After the dragon, I knew I could not simply just sit around and wait.

Part of me was tempted to follow the dragon south, figure out where they lived, and kill them. It would, of course, be a huge amount of experience and likely earn me a number of levels, and would also eliminate the threat. Yet dragons had likely existed on this world for generations without being a threat, and it was my actions which had caused the threat in this case. Would wiping out the remaining dragons only cause more problems?

I was still lacking too much information, and my ignorance put the people I cared about and was responsible for at risk. I needed to know more, and for that, I needed to strengthen my information magic.
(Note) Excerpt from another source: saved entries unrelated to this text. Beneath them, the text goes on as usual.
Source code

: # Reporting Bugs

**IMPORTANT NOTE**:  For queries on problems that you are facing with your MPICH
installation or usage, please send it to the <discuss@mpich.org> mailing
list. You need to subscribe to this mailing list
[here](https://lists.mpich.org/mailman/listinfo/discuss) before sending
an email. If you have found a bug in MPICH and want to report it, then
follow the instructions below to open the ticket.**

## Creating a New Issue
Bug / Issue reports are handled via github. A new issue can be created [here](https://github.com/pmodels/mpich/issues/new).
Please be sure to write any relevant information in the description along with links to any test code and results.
The Kingdom had lost many soldiers and adventurers, and held a memorial service for those lost, as well as instituting a period of mourning. Fortunately, those that were injured were largely able to be healed, so no further lives were lost.

The Church had a lot to say about recent events, and it was clear that we would not be able to stockpile dungeon core anymore. The Kingdom and the Church were still interested in acquiring it, given the usefulness of the material, but we would have to change our policies about it. Priority would have to be given to processing it and distributing it, so that it did not pile up and become a beacon to other dragons. Once freelance priests were more common and joined adventuring parties, perhaps dungeon core could be purified on location, which would also make it easier to transport back. I left them to work it out while I worried about how I could avoid making similar mistakes in the future.

It could take years before I would be able to consume enough skillfruit to master 3-point magic, even with seriously scaling up production. There was no simple way for me to rapidly gain levels, either, unless I wanted to start slaughtering people, which I obviously did not plan to do.

The magic system of the Horuthian Kingdom used magic circles in order to blend different spells into schools, which allowed the mages who used magic circles to do more with fewer skill points. This was also the case in certain martial masteries.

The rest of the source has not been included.